An external producer is different. It already has its own typed event stream — a tool, a bridge, or another runtime that emits many events with its own identifiers and causal links — and wants those events to live in Zaxy's hash-chained log, redaction, and graph projection instead of being written to a raw JSONL file out of band. The batch-ingest path exists for exactly that:
- Batch, atomic. A whole batch is sealed under one exclusive lock; either every event is appended or none is (an invalid item rejects the batch with no partial writes).
- Caller-id preserving. Each event records its producer through the standard
actorfield. There is no Event-schema change. - Chain preserving. The producer's causal links —
parent_event_id,caused_by, and an externalid— are threaded through onto each event. Zaxy always computes its ownseq/prev_hash/hashfrom the locked tail (the producer's own integrity chain is never adopted), but the causal links round-trip on replay and are hash-sealed when the event is written as aneventloom.v1envelope (the normal case for dotted-lowercase event types on a fresh or v1 session log). - Idempotent. A reserved payload key,
__zaxy_producer_ref, dedups re-ingest. Re-running the same batch is a no-op. - Immediately retrievable. Every appended event is projected (extract → embed → graph upsert), so it shows up in retrieval and
memory_checkoutright away.
Item schema
Each ingest item is a JSON object:
| Field | Required | Meaning |
|---|---|---|
event_type |
yes | Dotted-lowercase type, e.g. decision.made, task.created. |
actor |
yes | The producer that emitted the event (the caller-id). |
payload |
no | Structured payload object (defaults to {}). |
producer_ref |
no | Stable per-session source reference used for idempotent dedup, e.g. limina:evt:42. Items without it are always appended. |
parent_event_id |
no | The producer's parent event id. |
caused_by |
no | List of the producer's causal predecessor ids. |
id |
no | The producer's external event id. When absent, Zaxy generates a deterministic v1 id. |
producer_ref is merged into the sealed payload under the reserved __zaxy_producer_ref key. The __zaxy_* namespace is reserved; a payload that already sets that key has it overwritten by the item's producer_ref.

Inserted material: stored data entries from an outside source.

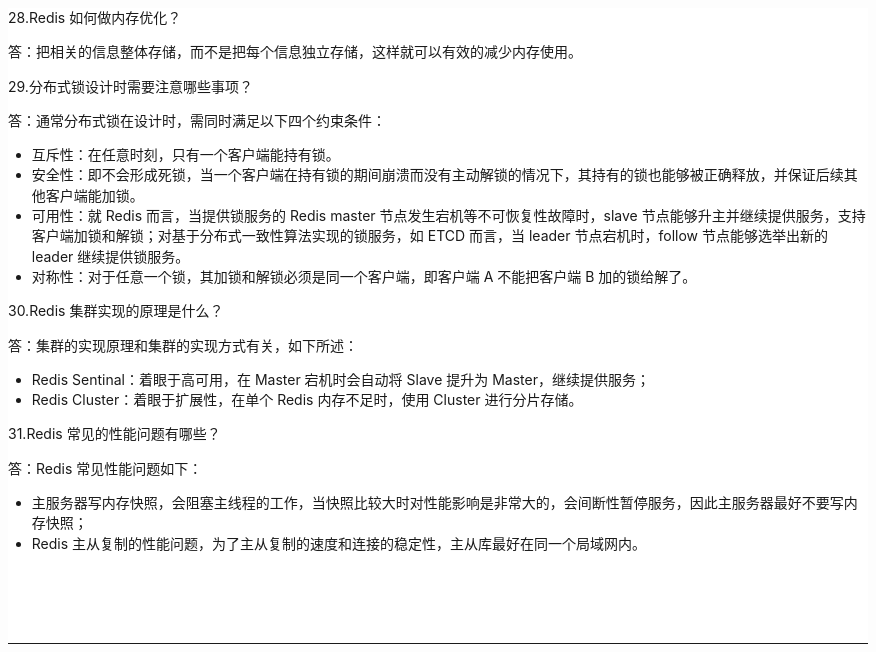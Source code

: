 28.Redis 如何做内存优化？

答：把相关的信息整体存储，而不是把每个信息独立存储，这样就可以有效的减少内存使用。

29.分布式锁设计时需要注意哪些事项？

答：通常分布式锁在设计时，需同时满足以下四个约束条件：

* 互斥性：在任意时刻，只有一个客户端能持有锁。
* 安全性：即不会形成死锁，当一个客户端在持有锁的期间崩溃而没有主动解锁的情况下，其持有的锁也能够被正确释放，并保证后续其他客户端能加锁。
* 可用性：就 Redis 而言，当提供锁服务的 Redis master 节点发生宕机等不可恢复性故障时，slave 节点能够升主并继续提供服务，支持客户端加锁和解锁；对基于分布式一致性算法实现的锁服务，如 ETCD 而言，当 leader 节点宕机时，follow 节点能够选举出新的 leader 继续提供锁服务。
* 对称性：对于任意一个锁，其加锁和解锁必须是同一个客户端，即客户端 A 不能把客户端 B 加的锁给解了。

30.Redis 集群实现的原理是什么？

答：集群的实现原理和集群的实现方式有关，如下所述：

* Redis Sentinal：着眼于高可用，在 Master 宕机时会自动将 Slave 提升为 Master，继续提供服务；
* Redis Cluster：着眼于扩展性，在单个 Redis 内存不足时，使用 Cluster 进行分片存储。

31.Redis 常见的性能问题有哪些？

答：Redis 常见性能问题如下：

* 主服务器写内存快照，会阻塞主线程的工作，当快照比较大时对性能影响是非常大的，会间断性暂停服务，因此主服务器最好不要写内存快照；
* Redis 主从复制的性能问题，为了主从复制的速度和连接的稳定性，主从库最好在同一个局域网内。



<br/><br/><br/>

---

Dedup is scoped to the target session log, so producer_ref values must be unique per session. Point each external producer at its own session_id (for example, a bridge writes to a dedicated session). A dedicated session also guarantees v1 sealing of the causal links, because a fresh log always writes the eventloom.v1 envelope.
Interfaces
CLI
zaxy memory ingest reads one JSON object per line (JSONL) from --file or stdin:
zaxy memory ingest --file batch.jsonl --session-id limina --json
# imported=2 deduped=0 seq=1..2
# Re-running the same batch is idempotent:
zaxy memory ingest --file batch.jsonl --session-id limina --json
# imported=0 deduped=2 seq=-
batch.jsonl:
{"event_type":"decision.made","actor":"limina","payload":{"title":"pick X"},"producer_ref":"limina:evt:1","id":"lim-1"}
{"event_type":"task.created","actor":"limina","payload":{"title":"do Y"},"producer_ref":"limina:evt:2","id":"lim-2","parent_event_id":"lim-1","caused_by":["lim-1"]}
MCP
The memory_ingest tool (see docs/mcp.md) takes an events array of the items above plus an optional session_id, and returns {"imported", "deduped", "events": [{"seq", "hash"}, ...]}.
Python
appended = await fabric.append_batch(items, session_id="limina")
# appended is the list of events actually written (deduped items excluded)
append_batch deliberately skips the agent-turn-only extras of MemoryFabric.append (encoding classification and generated-inference appends); it appends, projects each event, and invalidates the query-page cache.
Replacing a direct-file-write bridge
A producer that previously appended its own JSONL (its own integrity chain, its own hashing) should instead POST/exec a batch through one of the interfaces above. The producer keeps emitting its native events with its own ids; it maps each to an ingest item (actor = producer, producer_ref = its source ref, parent_event_id/caused_by = its causal edges) and lets Zaxy reseal them into the durable log and graph. Because ingest is idempotent on producer_ref, the bridge can safely replay its backlog without creating duplicates.